JP4797096B2 - Stepping motor rotation angle detection device - Google Patents

Description

The present invention relates to a rotation angle detecting device for a stepping motor capable of detecting the rotation angle of a stepping motor with high accuracy by a rotary encoder.

  For example, a servo drive using a stepping motor is equipped with a stepping motor rotation angle detection device that detects the rotation angle of the motor with high accuracy. Conventionally, an optical rotary encoder is generally used. The rotary encoder includes a disk in which a plurality of slits are formed at equal intervals in the circumferential direction, and an optical sensor that detects light that passes / shields through the slit as the disk rotates and outputs it as a pulse train. A rotational displacement amount of the motor is converted into a pulse train of an electric signal while being connected to the shaft of the motor (for example, there is Patent Document 1).

JP 2003-284391 A

  However, when a high-resolution rotary encoder is used in conjunction with the high-resolution driving of the stepping motor, the slit interval is small, so that a detection error of the slit and a delay of the detection signal occur, and accordingly, advanced encoding processing is performed. It has been pointed out that there is a problem that it is necessary and incurs a large cost as a whole.

  The present invention has been created under the above-described background, and its main object is to provide a rotation angle detection device for a stepping motor capable of achieving both high resolution and low cost. There is.

  In order to solve the above problems, the rotation angle detection device for a stepping motor of the present invention has a rotation angle (minimum step angle: n) of the stepping motor compared to a rotary encoder (angle resolution: m) connected to the motor. An encoder that counts encoder signals of a rotary encoder, an input pulse counter that counts input pulse signals for operating a stepping motor, and resets at the timing indicated by the encoder signals And an angle calculation output unit that calculates and outputs the rotation angle A (A = p · m + q · n) of the stepping motor based on the count value p of the counter and the count value q of the input pulse counter.

  According to the present invention, the encoder signal is counted by the encoder counter, while the input pulse signal is counted by the input pulse counter, and the input pulse counter is reset by the encoder signal. Both count values of the encoder counter and the input pulse counter are converted and added by the angle calculation unit, and as a result, the rotation angle of the stepping motor is obtained.

  As described above, the apparatus is configured to interpolate the measurement value of the rotation angle of the stepping motor using the rotary encoder by the count value of the input pulse signal of the stepping motor. It is possible to detect with higher accuracy than a connected encoder. For this reason, a low-resolution rotary encoder can be used, and unlike the conventional case, an advanced encoding process is not required, so that both high resolution and low cost can be achieved.

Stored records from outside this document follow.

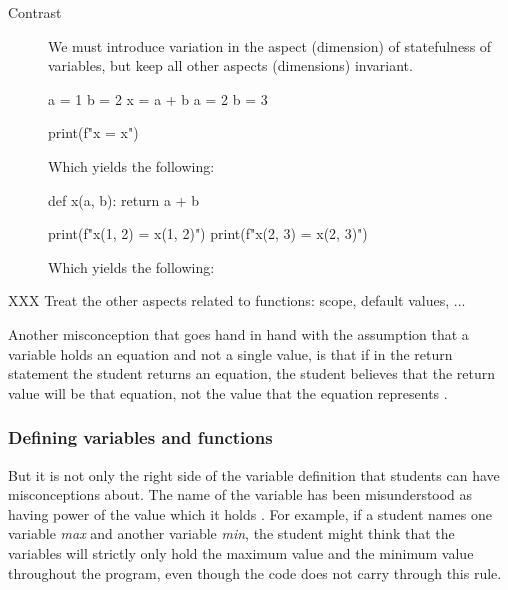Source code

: \begin{description}
  \item [Contrast] We must introduce variation in the aspect (dimension) of 
    statefulness of variables, but keep all other aspects (dimensions) 
    invariant.

    \begin{minipage}[t]{0.45\columnwidth}
      \begin{pyblock}[funcC1][highlightlines=3]
a = 1
b = 2
x = a + b
a = 2
b = 3

print(f"x = {x}")
      \end{pyblock}

      \vspace{0.5em}
      Which yields the following:
      \printpythontex[verbatim]
    \end{minipage}
    \hfill
    \begin{minipage}[t]{0.45\columnwidth}
      \begin{pyblock}[funcC2][highlightlines={1-2}]
def x(a, b):
  return a + b



print(f"x(1, 2) = {x(1, 2)}")
print(f"x(2, 3) = {x(2, 3)}")
      \end{pyblock}

      \vspace{0.5em}
      Which yields the following:
      \printpythontex[verbatim]
    \end{minipage}
\end{description}

XXX Treat the other aspects related to functions: scope, default values, ...

Another misconception that goes hand in hand with the assumption that a 
variable holds an equation and not a single value, is that if in the return 
statement the student returns an equation, the student believes that the return 
value will be that equation, not the value that the equation represents 
\parencite{Kohn2017VariableEvaluation}.


\subsubsection{Defining variables and functions}

But it is not only the right side of the variable definition that students 
can 
have misconceptions about. The name of the variable has been misunderstood 
as 
having power of the value which it holds 
\parencite{MisconceptionsSurvey2017,Sleeman1984}. For example, if a student 
names one variable \emph{max} and another variable \emph{min}, the student 
might think that the variables will strictly only hold the maximum value 
and 
the minimum value throughout the program, even though the code does not 
carry through this rule.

In particular, when the stepping motor is driven at a high resolution, if the uniformity of the angle division is maintained, the above effect can be further increased.

  For the same device for rotating the stepping motor in both directions, the rotation direction signal indicates the encoder counter that counts the encoder signal of the rotary encoder in the direction indicated by the rotation direction signal, and the input pulse signal for operating the stepping motor. An input pulse counter that counts in the direction and resets at a timing indicated by the encoder signal, and a rotation angle α (α = p · m + q ·) of the stepping motor based on the count value p of the encoder counter and the count value q of the input pulse counter It may be configured to include an angle calculation output unit that calculates and outputs n).

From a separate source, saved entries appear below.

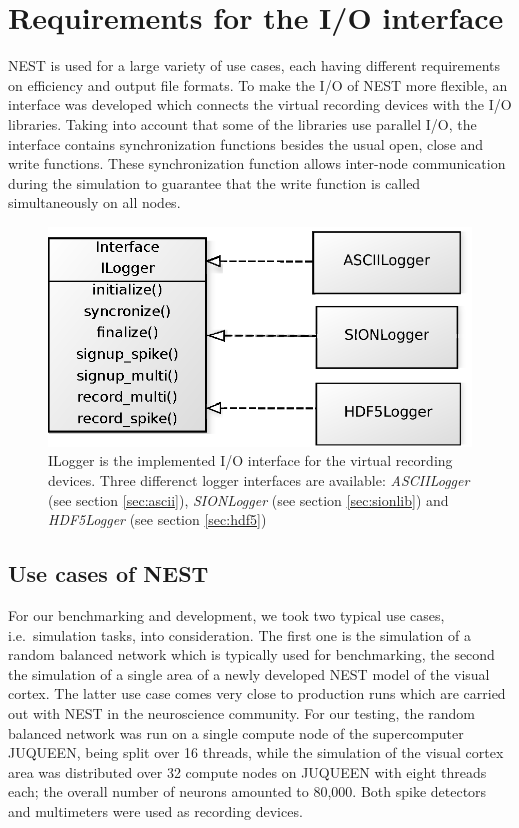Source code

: \documentclass[]{YIC2015}
\begin{document}
\section{Requirements for the I/O interface}

NEST is used for a large variety of use cases, each having different
requirements on efficiency and output file formats. To make the I/O of
NEST more flexible, an interface was developed which connects the
virtual recording devices with the I/O libraries. Taking into account that some
of the libraries use parallel I/O, the interface contains
synchronization functions besides the usual open, close and write
functions. These synchronization function allows inter-node
communication during the simulation to guarantee that the write
function is called simultaneously on all nodes.

\begin{figure}[htbp]
\centering %
\includegraphics[scale=0.5]{loggerinterface.eps}
\caption{ILogger is the implemented I/O interface for the virtual recording devices. 
Three differenct logger interfaces are available: \emph{ASCIILogger} (see section \ref{sec:ascii}),
\emph{SIONLogger} (see section \ref{sec:sionlib}) and \emph{HDF5Logger} (see section \ref{sec:hdf5})}
\label{fig:loggerinterface}
\end{figure}

\subsection{Use cases of NEST}

For our benchmarking and development, we took two typical use cases,
i.e.~simulation tasks, into consideration. The first one is the simulation of a
random balanced network \cite{morrison07} which is typically used for
benchmarking, the second the simulation of a single area of a newly developed
NEST model of the visual cortex. The latter use case comes very close to
production runs which are carried out with NEST in the neuroscience community.
For our testing, the random balanced network was run on a single compute node of
the supercomputer JUQUEEN, being split over 16 threads, while the simulation of
the visual cortex area was distributed over 32 compute nodes on JUQUEEN with
eight threads each; the overall number of neurons amounted to 80,000. Both spike
detectors and multimeters were used as recording devices.
\end{document}
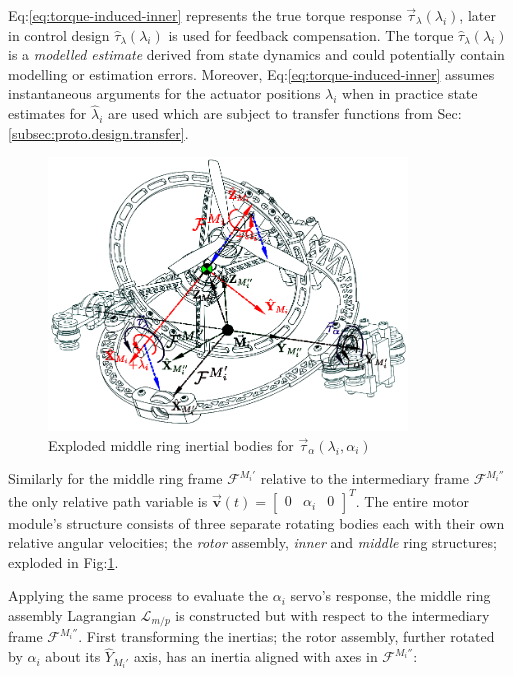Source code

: Eq:\ref{eq:torque-induced-inner} represents the true torque response $\vec{\tau}_\lambda(\lambda_i)$, later in control design $\hat{\tau}_\lambda(\lambda_i)$ is used for feedback compensation. The torque $\hat{\tau}_\lambda(\lambda_i)$ is a \emph{modelled estimate} derived from state dynamics and could potentially contain modelling or estimation errors. Moreover, Eq:\ref{eq:torque-induced-inner} assumes instantaneous arguments for the actuator positions $\lambda_i$ when in practice state estimates for $\hat{\lambda}_i$ are used which are subject to transfer functions from Sec:\ref{subsec:proto.design.transfer}.
\begin{figure}[htbp]
\vspace{-10pt}
\centering
\includegraphics[width=0.85\textwidth]{figs/response-middle}
\vspace{-12pt}
\caption{Exploded middle ring inertial bodies for $\vec{\tau}_{\alpha}(\lambda_i,\alpha_i)$}
\label{fig:response-middle}
\vspace{-16pt}
\end{figure}
\par
Similarly for the middle ring frame $\mathcal{F}^{M_i'}$ relative to the intermediary frame $\mathcal{F}^{M_i''}$ the only relative path variable is $\vec{\mathbf{v}}(t)=\begin{bmatrix}0 & \alpha_i & 0\end{bmatrix}^T$. The entire motor module's structure consists of three separate rotating bodies each with their own relative angular velocities; the \emph{rotor} assembly, \emph{inner} and \emph{middle} ring structures; exploded in Fig:\ref{fig:response-middle}. 
\par
Applying the same process to evaluate the $ \alpha_i$ servo's response, the middle ring assembly Lagrangian $\mathcal{L}_{m/p}$ is constructed but with respect to the intermediary frame $\mathcal{F}^{M_i''}$. First transforming the inertias; the rotor assembly, further rotated by $\alpha_i$ about its $\hat{Y}_{M_i'}$ axis, has an inertia aligned with axes in $\mathcal{F}^{M_i''}$:
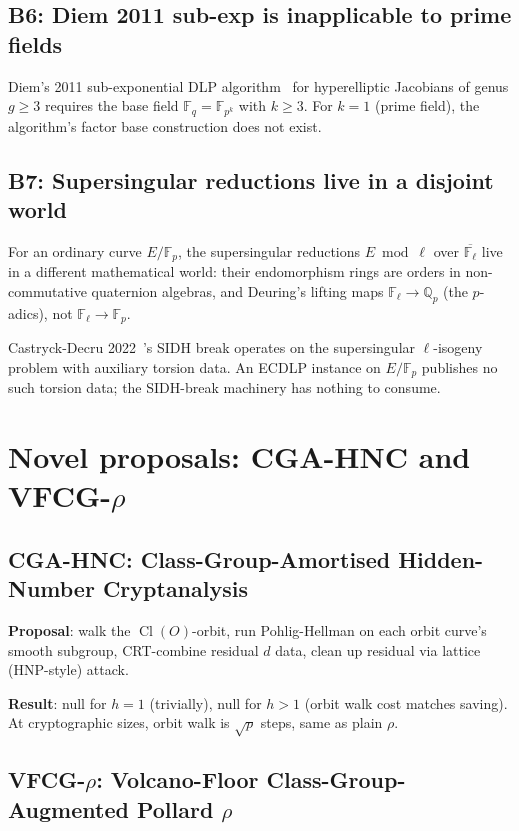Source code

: \documentclass[11pt,a4paper]{article}
\theoremstyle{definition}
\newcommand{\FF}{\mathbb{F}}
\newcommand{\QQ}{\mathbb{Q}}
\newcommand{\Cl}{\operatorname{Cl}}
\begin{document}
\subsection*{B6: Diem 2011 sub-exp is inapplicable to prime fields}

Diem's 2011 sub-exponential DLP algorithm~\cite{diem2011} for
hyperelliptic Jacobians of genus $g \geq 3$ requires the base field
$\FF_q = \FF_{p^k}$ with $k \geq 3$. For $k = 1$ (prime field), the
algorithm's factor base construction does not exist.

\subsection*{B7: Supersingular reductions live in a disjoint world}

For an ordinary curve $E/\FF_p$, the supersingular reductions
$E \bmod \ell$ over $\overline{\FF_\ell}$ live in a different
mathematical world: their endomorphism rings are orders in
non-commutative quaternion algebras, and Deuring's lifting maps
$\FF_\ell \to \QQ_p$ (the $p$-adics), not $\FF_\ell \to \FF_p$.

Castryck-Decru 2022~\cite{castryckdecru2023}'s SIDH break operates
on the supersingular $\ell$-isogeny problem with auxiliary torsion
data. An ECDLP instance on $E/\FF_p$ publishes no such torsion
data; the SIDH-break machinery has nothing to consume.

\section{Novel proposals: CGA-HNC and VFCG-$\rho$}\label{sec:novel}

\subsection{CGA-HNC: Class-Group-Amortised Hidden-Number Cryptanalysis}

\textbf{Proposal}: walk the $\Cl(O)$-orbit, run Pohlig-Hellman on
each orbit curve's smooth subgroup, CRT-combine residual $d$ data,
clean up residual via lattice (HNP-style) attack.

\textbf{Result}: null for $h = 1$ (trivially), null for $h > 1$
(orbit walk cost matches saving). At cryptographic sizes, orbit
walk is $\sqrt{p}$ steps, same as plain $\rho$.

\subsection{VFCG-$\rho$: Volcano-Floor Class-Group-Augmented Pollard $\rho$}
\end{document}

  According to the present invention, the encoder counter and the input pulse counter have exactly the same operational effects as the above apparatus except that the encoder counter and the input pulse counter are different from the above apparatus only in that they are counted in the positive and negative directions according to the rotation direction of the stepping motor.

  The following input pulse counter may be used for the apparatus in the case of using an error signal indicating an abnormal rotation of the stepping motor or an emergency stop command of the motor. That is, in addition to counting the input pulse signal as described above, the counting of the input pulse signal is stopped at the timing when the error signal becomes active, and the count value is held until the error signal returns to inactive. The configuration has a function of resuming counting from the count value.

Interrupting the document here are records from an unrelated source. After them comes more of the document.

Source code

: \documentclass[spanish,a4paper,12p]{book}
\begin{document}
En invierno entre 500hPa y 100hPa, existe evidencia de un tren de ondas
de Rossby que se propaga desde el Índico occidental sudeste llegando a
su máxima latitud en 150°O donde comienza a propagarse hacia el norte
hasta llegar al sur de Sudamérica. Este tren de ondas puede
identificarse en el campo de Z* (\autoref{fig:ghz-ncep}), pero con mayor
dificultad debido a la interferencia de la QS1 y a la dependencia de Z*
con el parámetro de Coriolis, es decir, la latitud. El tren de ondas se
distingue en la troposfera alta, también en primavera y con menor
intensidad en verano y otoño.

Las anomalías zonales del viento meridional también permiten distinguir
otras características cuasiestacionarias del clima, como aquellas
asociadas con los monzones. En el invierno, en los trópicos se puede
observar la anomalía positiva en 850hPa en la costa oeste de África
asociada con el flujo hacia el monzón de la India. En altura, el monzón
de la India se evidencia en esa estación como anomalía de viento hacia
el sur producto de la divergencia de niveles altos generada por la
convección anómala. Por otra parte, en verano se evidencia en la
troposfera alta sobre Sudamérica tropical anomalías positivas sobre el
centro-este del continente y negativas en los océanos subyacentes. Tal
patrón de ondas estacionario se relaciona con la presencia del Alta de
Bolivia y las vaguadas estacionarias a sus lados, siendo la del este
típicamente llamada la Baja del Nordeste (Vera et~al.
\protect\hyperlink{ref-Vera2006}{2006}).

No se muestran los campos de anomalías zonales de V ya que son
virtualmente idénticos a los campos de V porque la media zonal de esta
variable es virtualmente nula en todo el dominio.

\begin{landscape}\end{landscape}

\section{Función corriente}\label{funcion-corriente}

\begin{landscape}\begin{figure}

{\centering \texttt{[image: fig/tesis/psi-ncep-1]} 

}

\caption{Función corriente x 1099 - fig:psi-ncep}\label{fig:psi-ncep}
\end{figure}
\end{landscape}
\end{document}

  According to the invention of this subordinate concept, when the error signal becomes active, the count of the input pulse counter stops. Therefore, even if the input pulse signal is input while the rotation of the stepping motor is stopped, the count value is Retained unchanged. Thereafter, when the error signal becomes inactive, the count is restarted from the held count value.

  Therefore, even when the motor stops due to stepping motor out-of-step or overheating, or due to an emergency stop of the machine drive system, an error may occur in the detection of the rotation angle of the motor. In this respect, it is possible to improve performance.

It is a block diagram of the rotation angle detection device of the stepping motor according to the embodiment of the present invention. 3 is a timing chart of main signals for explaining the normal operation of the apparatus. It is a timing chart of the main signal for demonstrating operation | movement at the time of abnormality occurrence of the apparatus.

  A stepping motor rotation angle detection device (hereinafter simply referred to as a rotation angle detection device) according to an embodiment of the present invention will be described below with reference to FIGS.

  The rotation angle detection device A exemplified here is used as a component of a servo motor using a stepping motor B as shown in FIG. 1, and detects the rotation angle (basic step angle: n) of the stepping motor B. The detection result is output to the host E as a feedback value.

  First, before describing the configuration of the rotation angle detection device A in detail, the host E, the driver D, the stepping motor B, and the rotary encoder C will be briefly described.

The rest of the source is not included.